• _What you need to do_
Line by line, set down the records below from the first line through the line containing "것은, 원인이 되는 뇌병변을 찾기에는 당시의 학문수준이 따라오지 못한다는". Omit the pictures.

• _Records supplied_
——
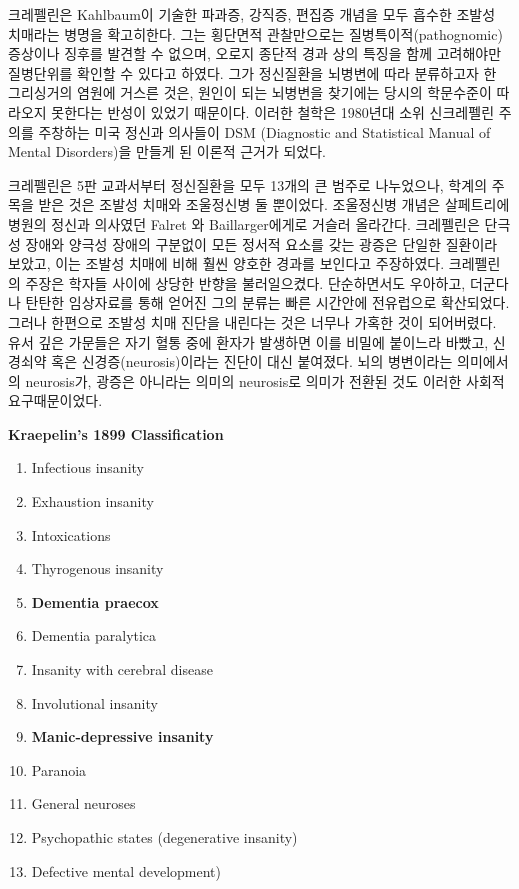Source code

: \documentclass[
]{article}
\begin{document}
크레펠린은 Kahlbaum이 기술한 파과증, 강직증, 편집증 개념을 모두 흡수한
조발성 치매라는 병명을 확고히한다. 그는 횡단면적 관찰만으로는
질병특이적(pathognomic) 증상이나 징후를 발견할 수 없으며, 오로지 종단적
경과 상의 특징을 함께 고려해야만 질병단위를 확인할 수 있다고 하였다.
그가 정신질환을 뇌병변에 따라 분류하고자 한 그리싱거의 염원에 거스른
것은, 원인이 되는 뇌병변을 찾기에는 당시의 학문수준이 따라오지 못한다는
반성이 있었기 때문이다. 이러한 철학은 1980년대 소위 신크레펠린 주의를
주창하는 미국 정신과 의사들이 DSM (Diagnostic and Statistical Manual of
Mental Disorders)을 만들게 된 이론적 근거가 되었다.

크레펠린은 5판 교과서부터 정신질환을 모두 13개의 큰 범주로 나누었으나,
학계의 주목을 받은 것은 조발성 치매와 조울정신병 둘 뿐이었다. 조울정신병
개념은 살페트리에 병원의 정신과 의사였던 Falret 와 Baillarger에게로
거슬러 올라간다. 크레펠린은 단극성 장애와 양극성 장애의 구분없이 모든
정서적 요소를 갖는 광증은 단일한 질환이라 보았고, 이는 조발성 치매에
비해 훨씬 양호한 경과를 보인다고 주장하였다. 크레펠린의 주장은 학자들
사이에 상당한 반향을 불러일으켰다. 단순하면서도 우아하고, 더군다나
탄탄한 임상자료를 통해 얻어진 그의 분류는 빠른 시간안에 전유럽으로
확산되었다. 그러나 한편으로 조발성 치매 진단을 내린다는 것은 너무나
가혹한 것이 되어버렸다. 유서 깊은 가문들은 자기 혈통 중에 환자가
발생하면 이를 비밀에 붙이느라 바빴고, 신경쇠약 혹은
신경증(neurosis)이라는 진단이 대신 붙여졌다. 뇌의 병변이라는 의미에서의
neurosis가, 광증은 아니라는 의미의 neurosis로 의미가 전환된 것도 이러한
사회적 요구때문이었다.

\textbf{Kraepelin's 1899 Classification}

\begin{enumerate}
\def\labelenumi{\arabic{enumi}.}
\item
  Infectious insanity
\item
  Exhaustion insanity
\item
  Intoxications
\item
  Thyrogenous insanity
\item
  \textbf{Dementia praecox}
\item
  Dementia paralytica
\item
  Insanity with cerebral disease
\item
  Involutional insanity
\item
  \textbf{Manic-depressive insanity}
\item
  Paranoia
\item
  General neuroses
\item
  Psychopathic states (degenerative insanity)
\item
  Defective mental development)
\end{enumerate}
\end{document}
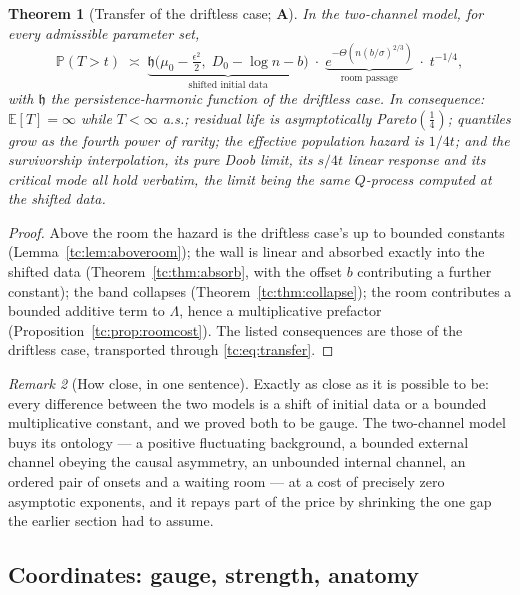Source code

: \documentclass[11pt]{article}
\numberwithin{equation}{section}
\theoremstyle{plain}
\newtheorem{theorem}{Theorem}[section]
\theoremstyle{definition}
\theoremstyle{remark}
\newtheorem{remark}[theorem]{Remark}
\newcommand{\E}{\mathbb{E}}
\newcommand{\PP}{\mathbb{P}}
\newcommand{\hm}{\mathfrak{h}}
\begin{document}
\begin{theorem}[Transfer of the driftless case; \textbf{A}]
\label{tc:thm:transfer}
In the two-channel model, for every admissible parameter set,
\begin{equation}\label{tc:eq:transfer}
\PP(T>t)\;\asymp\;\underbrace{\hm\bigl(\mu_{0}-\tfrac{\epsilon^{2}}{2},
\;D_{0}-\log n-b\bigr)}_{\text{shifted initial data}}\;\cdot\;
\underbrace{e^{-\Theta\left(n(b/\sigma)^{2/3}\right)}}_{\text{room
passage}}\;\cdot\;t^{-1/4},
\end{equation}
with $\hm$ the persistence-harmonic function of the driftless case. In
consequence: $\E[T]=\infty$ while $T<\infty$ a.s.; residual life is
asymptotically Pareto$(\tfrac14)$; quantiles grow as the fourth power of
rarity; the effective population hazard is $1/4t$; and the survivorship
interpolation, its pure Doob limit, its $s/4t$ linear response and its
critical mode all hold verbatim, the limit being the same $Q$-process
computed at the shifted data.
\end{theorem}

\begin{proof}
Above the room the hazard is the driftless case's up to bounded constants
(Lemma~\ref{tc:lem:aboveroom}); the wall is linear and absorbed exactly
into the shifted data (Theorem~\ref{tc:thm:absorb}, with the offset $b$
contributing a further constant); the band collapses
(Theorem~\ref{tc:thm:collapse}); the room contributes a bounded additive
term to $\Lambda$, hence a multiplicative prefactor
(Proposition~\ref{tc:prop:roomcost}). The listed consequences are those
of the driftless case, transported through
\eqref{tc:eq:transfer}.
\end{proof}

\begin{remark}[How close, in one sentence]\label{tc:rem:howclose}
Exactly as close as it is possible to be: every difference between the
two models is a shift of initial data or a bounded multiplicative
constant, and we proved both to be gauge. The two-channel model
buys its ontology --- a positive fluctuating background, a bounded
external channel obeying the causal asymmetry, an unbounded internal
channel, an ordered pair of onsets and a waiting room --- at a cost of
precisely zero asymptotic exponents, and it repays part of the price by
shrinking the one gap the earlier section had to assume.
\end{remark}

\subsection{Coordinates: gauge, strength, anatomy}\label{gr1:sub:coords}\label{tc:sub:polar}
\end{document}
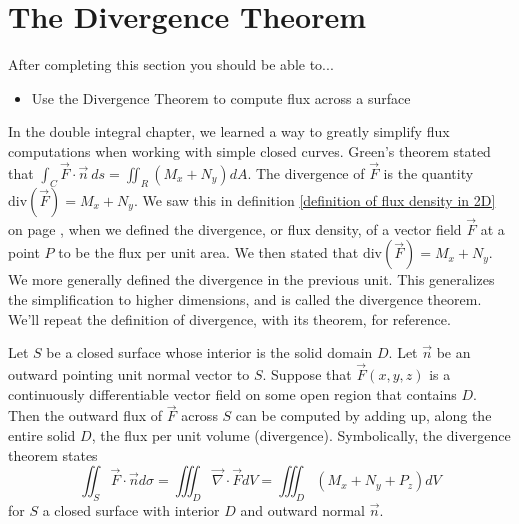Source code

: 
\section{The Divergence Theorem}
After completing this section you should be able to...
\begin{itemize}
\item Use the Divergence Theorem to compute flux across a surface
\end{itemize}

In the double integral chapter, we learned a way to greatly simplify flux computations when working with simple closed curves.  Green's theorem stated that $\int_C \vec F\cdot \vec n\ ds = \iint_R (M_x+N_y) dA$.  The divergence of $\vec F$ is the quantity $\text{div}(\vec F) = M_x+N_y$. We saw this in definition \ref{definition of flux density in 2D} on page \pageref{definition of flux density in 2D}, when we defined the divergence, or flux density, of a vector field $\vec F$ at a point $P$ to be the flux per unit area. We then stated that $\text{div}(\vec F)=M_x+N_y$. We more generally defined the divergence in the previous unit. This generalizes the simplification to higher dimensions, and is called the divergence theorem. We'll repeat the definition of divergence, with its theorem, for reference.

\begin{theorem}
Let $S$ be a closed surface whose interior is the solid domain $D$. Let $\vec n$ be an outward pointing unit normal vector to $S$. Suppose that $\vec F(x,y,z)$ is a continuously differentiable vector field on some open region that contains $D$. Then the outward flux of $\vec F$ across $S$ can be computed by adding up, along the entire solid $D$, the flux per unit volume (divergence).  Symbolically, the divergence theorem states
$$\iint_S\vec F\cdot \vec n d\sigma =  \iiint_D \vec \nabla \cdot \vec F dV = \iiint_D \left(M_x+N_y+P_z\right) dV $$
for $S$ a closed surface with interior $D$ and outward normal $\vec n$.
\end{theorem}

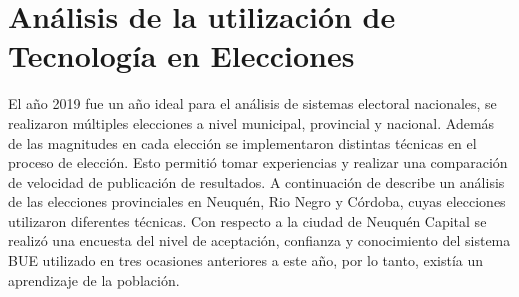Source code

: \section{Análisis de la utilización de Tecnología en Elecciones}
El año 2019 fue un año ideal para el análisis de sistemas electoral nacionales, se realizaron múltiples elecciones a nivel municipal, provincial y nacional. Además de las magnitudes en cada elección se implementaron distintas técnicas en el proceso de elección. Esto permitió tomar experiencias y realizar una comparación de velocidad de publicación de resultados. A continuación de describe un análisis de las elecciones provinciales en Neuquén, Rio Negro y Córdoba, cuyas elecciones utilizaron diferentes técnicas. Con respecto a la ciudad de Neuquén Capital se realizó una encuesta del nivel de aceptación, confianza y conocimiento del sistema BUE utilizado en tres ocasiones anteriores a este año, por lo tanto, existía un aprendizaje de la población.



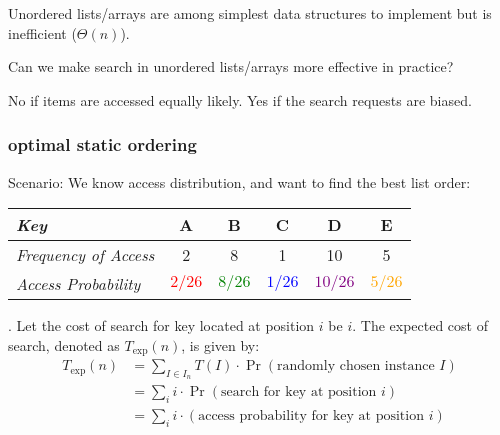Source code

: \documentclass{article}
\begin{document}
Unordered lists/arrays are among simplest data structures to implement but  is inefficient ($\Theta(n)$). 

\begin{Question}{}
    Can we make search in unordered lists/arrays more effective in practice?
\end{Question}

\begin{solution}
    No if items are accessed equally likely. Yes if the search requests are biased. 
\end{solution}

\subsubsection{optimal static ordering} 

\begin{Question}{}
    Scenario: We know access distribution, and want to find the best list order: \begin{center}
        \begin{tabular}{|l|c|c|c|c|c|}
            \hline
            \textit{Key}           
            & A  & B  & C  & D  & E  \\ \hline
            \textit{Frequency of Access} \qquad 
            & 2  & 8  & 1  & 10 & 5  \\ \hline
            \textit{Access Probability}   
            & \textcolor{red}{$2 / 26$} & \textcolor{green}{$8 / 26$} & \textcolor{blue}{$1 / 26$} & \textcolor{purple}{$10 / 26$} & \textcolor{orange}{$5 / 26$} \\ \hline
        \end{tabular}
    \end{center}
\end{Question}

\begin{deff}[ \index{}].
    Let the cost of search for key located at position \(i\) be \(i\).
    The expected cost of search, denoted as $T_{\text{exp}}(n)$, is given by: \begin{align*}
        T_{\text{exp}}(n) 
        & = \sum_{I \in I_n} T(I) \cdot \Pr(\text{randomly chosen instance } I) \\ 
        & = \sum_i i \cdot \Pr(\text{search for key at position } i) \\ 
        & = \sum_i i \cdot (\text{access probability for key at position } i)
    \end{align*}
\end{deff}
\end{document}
——
• _Written response_
Source code

: \documentclass[
]{article}
\begin{document}
크레펠린은 Kahlbaum이 기술한 파과증, 강직증, 편집증 개념을 모두 흡수한
조발성 치매라는 병명을 확고히한다. 그는 횡단면적 관찰만으로는
질병특이적(pathognomic) 증상이나 징후를 발견할 수 없으며, 오로지 종단적
경과 상의 특징을 함께 고려해야만 질병단위를 확인할 수 있다고 하였다.
그가 정신질환을 뇌병변에 따라 분류하고자 한 그리싱거의 염원에 거스른
것은, 원인이 되는 뇌병변을 찾기에는 당시의 학문수준이 따라오지 못한다는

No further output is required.